Opinion
No. 53, Docket 26858.
Argued November 16, 1961.
Decided December 14, 1961.
Wilbur H. Friedman, of Proskauer, Rose, Goetz Mendelsohn, New York City (Marvin E. Frankel, Alan S. Rosenberg, New York City, on the brief), for petitioners.
David O. Walter, Washington, D.C. (Louis F. Oberdorfer, Asst. Atty. Gen., Lee A. Jackson, Harry Baum, Attys., Dept. of Justice), Washington, D.C., for respondent.
Before MOORE, SMITH and HAYS, Circuit Judges.
Hartman, an experienced builder, was sole stockholder in two corporations which were organized for the purpose of constructing, and did construct, two projects financed by mortgages insured by the Federal Housing Administration. The costs of these projects were substantially less than the proceeds of the mortgages, and a part of this excess was distributed to Hartman. Hartman, in his tax returns for 1950 and 1951, treated these distributions as capital gains. The Commissioner determined that deficiencies existed on the ground that the distributions were distributions from "collapsible" corporations, and therefore taxable as ordinary income. The Tax Court sustained the Commissioner ( 34 T.C. 1085 (1960)), and the case is here on the taxpayers' petition for review of the decision of the Tax Court. We affirm that decision.
The applicable statutory provision is found in Section 117(m) of the Internal Revenue Code of 1939. A "collapsible corporation" is there defined as "a corporation formed or availed of principally for * * * construction * * * with a view to —
"(i) * * * a distribution to its shareholders, prior to the realization by the corporation * * * constructing * * * the property of a substantial part of the net income to be derived from such property, and
"(ii) the realization by such shareholders of gain attributable to such property."
This Court has several times recently had occasion to pass upon situations similar to the situation involved in the present case, and to hold that similar distributions were taxable as ordinary income from "collapsible" corporations. See, e.g., Mintz v. Commissioner, 2 Cir., 284 F.2d 554 (1960); Sidney v. Commissioner, 2 Cir., 273 F.2d 928 (1960); Sorin v. Commissioner, 2 Cir., 271 F.2d 741 (1959); Glickman v. Commissioner, 2 Cir., 256 F.2d 108 (1958).
In the present case Hartman testified that prior to completion of construction he did not have the "view" required by the statute. He urged that this testimony must be accepted as dispositive of that issue.
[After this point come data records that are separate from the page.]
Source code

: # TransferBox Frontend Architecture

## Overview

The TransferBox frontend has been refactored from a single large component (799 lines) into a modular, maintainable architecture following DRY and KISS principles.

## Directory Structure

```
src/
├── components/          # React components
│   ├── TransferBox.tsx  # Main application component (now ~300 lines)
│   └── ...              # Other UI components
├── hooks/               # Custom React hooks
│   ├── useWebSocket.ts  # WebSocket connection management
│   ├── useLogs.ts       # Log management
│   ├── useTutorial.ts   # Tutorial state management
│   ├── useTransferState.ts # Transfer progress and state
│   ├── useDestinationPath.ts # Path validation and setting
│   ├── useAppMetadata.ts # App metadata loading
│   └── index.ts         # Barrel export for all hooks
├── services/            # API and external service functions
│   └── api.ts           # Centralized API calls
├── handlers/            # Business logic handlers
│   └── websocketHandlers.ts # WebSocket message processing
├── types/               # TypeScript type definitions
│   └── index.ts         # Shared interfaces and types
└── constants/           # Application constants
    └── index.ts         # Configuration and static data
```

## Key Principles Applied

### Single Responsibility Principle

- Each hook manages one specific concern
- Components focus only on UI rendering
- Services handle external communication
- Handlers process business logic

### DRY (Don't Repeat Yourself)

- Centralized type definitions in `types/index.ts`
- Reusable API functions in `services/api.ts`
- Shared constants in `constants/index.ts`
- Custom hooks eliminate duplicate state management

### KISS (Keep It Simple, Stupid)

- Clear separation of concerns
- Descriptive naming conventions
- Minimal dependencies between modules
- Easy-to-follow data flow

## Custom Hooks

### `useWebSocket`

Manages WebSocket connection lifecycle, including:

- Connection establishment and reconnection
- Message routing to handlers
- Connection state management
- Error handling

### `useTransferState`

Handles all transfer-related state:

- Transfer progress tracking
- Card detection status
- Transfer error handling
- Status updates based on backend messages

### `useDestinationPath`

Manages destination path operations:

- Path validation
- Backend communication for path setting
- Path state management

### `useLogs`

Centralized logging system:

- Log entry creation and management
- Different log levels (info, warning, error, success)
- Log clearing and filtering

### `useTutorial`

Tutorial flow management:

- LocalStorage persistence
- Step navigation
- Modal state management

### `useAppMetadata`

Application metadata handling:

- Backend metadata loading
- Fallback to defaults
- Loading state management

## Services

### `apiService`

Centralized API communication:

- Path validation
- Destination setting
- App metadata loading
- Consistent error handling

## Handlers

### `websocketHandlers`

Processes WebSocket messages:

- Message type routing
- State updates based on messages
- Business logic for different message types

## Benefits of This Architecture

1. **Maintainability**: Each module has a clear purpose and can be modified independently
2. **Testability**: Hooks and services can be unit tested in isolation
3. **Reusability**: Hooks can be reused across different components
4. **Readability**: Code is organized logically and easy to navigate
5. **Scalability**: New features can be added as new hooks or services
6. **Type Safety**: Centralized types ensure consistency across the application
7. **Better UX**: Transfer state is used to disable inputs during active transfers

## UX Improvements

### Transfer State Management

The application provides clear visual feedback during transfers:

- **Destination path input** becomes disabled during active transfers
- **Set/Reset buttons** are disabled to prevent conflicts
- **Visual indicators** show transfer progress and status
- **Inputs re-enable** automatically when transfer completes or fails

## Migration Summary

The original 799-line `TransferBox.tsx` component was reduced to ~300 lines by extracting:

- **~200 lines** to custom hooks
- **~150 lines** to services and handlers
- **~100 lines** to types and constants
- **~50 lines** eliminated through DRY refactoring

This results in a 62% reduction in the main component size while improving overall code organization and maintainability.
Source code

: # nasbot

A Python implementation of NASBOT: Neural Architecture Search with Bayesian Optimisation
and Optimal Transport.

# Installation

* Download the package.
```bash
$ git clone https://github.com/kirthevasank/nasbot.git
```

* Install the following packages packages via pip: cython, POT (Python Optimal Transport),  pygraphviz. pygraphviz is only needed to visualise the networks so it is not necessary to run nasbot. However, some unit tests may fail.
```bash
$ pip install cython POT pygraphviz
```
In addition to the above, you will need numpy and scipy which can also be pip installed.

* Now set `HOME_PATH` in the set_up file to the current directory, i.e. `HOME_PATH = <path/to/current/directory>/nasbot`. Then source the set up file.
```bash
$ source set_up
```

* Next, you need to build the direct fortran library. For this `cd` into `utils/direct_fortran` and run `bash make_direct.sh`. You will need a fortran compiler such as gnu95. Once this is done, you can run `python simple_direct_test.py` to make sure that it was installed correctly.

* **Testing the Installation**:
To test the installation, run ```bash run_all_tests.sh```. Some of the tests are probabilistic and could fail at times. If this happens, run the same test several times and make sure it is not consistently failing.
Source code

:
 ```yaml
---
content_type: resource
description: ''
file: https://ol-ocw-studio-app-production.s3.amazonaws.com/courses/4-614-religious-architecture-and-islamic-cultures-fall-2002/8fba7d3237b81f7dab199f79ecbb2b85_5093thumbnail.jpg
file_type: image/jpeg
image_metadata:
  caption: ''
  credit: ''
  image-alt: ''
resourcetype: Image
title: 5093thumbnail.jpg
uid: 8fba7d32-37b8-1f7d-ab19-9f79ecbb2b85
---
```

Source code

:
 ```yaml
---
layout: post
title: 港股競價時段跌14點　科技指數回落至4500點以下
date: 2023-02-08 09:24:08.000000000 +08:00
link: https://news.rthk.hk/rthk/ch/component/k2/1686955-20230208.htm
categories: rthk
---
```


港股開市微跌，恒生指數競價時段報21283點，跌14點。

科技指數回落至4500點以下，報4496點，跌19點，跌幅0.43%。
However, in the light of the evidence of excessive estimates for architects' and contractors' fees and of Hartman's knowledge during construction that the actual costs would be much less than the proceeds of the mortgages, the Tax Court was entitled to find, as it did, that Hartman had not sustained the burden of establishing lack of justification for the Commissioner's ruling.